Generous amounts of saturated fats will benefit your cardiovascular system, as shown by a well-known study (the Tokelau coconut study)
The coral atolls of Pukapuka and Tokelau can be found 2,500 km north-east of Australia and 6,000 km south-west of Mexico. The Polynesian islanders consume a great deal of saturated fat and very little sugar. The coconut is their biggest source of energy, and it is the source of 63% of the energy-intake of the Tokelau islanders (coconut oil, grated coconut, etc.).

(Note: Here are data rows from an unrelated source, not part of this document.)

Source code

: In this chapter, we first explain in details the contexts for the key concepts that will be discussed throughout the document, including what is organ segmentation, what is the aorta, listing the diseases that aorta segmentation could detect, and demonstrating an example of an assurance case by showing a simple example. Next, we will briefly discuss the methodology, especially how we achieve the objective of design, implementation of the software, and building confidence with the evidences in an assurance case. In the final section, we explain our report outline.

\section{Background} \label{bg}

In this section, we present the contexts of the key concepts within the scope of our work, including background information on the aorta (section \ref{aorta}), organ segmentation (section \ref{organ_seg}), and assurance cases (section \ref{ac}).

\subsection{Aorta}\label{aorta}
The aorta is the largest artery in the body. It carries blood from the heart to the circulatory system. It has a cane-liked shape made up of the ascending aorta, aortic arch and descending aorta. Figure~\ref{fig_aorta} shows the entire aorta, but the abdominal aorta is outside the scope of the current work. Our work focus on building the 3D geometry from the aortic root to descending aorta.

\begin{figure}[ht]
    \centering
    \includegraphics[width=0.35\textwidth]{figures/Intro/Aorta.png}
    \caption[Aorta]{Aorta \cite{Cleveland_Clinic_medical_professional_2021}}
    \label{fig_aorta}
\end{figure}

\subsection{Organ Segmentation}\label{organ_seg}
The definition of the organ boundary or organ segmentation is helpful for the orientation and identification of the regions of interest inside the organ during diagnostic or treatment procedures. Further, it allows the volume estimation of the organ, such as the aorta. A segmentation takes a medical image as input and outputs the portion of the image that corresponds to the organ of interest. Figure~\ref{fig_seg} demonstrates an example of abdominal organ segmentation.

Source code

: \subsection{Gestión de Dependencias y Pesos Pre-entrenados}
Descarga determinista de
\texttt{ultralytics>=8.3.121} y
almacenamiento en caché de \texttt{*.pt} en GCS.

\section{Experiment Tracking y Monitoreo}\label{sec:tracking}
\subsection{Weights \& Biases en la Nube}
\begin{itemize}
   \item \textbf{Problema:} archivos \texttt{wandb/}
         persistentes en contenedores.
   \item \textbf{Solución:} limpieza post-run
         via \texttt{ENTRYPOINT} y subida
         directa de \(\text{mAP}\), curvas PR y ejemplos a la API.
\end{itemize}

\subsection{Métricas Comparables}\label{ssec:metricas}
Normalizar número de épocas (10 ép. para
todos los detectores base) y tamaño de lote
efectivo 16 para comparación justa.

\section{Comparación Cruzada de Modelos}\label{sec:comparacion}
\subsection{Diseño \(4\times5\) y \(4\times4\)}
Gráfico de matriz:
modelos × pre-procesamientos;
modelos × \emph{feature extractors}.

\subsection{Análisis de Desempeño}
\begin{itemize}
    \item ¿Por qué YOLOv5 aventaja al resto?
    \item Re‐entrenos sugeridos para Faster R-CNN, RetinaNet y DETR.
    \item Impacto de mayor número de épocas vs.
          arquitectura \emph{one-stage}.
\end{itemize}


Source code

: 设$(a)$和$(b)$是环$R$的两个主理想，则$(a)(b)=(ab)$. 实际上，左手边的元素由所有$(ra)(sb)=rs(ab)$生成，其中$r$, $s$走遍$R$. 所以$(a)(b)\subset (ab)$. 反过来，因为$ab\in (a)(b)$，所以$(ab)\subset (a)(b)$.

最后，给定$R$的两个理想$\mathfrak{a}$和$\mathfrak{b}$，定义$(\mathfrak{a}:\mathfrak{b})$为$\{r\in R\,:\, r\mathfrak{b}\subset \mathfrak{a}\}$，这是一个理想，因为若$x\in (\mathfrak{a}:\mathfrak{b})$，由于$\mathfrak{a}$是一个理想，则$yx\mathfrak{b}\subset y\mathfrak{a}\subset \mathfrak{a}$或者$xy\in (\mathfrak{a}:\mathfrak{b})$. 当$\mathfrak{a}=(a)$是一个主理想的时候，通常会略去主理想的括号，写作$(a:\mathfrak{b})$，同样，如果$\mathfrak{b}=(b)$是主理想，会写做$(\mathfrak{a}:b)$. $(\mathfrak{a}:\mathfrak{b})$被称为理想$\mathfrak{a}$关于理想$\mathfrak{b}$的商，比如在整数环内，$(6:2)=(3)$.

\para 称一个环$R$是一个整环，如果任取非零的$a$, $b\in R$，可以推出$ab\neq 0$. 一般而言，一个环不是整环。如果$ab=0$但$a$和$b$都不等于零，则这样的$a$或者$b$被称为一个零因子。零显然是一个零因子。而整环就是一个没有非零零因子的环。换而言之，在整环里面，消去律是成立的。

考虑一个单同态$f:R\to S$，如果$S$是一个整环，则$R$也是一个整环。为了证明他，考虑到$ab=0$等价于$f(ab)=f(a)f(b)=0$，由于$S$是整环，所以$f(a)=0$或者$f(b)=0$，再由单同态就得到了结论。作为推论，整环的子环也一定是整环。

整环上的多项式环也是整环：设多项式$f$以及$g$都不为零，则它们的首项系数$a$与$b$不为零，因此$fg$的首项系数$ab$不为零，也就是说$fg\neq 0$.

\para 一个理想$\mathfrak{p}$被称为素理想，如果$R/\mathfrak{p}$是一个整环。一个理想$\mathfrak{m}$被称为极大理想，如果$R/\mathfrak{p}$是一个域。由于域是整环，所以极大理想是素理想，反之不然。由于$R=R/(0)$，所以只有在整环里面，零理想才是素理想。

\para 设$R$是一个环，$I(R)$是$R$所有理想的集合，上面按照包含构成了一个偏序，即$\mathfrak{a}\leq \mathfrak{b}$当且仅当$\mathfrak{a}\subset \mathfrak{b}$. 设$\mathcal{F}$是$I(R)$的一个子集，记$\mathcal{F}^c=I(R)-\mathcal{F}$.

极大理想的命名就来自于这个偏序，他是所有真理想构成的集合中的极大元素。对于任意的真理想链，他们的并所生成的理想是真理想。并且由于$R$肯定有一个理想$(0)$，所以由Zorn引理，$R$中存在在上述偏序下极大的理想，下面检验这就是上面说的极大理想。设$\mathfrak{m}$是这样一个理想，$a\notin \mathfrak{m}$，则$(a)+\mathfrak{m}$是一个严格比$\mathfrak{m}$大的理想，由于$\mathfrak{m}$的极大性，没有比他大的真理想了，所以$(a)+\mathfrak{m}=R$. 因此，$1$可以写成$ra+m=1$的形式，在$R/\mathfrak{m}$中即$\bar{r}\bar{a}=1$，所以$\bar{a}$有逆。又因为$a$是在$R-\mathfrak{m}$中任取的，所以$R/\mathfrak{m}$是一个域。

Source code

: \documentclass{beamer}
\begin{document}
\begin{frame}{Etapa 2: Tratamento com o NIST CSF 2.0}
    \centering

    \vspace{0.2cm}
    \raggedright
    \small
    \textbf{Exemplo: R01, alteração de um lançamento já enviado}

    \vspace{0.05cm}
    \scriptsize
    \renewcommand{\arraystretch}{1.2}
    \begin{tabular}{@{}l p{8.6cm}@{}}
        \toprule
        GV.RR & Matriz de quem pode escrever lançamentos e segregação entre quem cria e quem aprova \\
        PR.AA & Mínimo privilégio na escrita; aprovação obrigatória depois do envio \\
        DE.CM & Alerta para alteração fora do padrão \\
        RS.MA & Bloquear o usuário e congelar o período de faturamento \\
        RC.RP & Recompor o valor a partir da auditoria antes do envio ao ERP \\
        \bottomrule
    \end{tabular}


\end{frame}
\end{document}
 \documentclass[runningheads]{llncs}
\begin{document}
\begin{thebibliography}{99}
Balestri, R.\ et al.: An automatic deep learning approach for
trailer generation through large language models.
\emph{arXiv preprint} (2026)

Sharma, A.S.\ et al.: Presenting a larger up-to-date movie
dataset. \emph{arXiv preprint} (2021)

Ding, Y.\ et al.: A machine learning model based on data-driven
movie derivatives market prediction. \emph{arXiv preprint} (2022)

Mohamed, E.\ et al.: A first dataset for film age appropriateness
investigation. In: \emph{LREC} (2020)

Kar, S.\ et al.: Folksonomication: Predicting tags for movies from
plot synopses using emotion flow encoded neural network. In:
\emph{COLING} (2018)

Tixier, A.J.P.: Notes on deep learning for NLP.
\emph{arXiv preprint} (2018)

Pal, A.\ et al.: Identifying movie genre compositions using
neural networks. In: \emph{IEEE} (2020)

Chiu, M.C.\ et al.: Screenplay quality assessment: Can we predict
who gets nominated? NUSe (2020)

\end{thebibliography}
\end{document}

On Pukapuka the figure stands at 34%.
The well-known Tokelau study demonstrates that consumption of coconuts (coconut oil, grated coconut, etc) is good for our health.
As the study concludes: coconuts keep our cardiovascular system healthy.
Cardiovascular disease is almost unknown on Tokelau and Pukapuka. Analysis of both the Polynesians’ food and their body fat clearly demonstrated to the scientists that lauric (12:0) and myristic (14:0) acid levels – both derived from the coconut – were high. Total cholesterol levels amongst Tokelauans were 35-40 mg higher and did not result in a rise in cardiovascular diseases.
What Amanprana has to say about saturated fats:
It has been clear since 1981, when the results of the Tokelau study were first published, that saturated fats were good for our cardiovascular system. Coconut oil and coconut products are good for you, even when you consume them in generous amounts.
A note on coconut oil and saturated fats:
At least 60% of a coconut is made up of fat. Coconut oil contains 92% (healthy) saturated fat and at least 40% lauric acid and 1% myristic acid.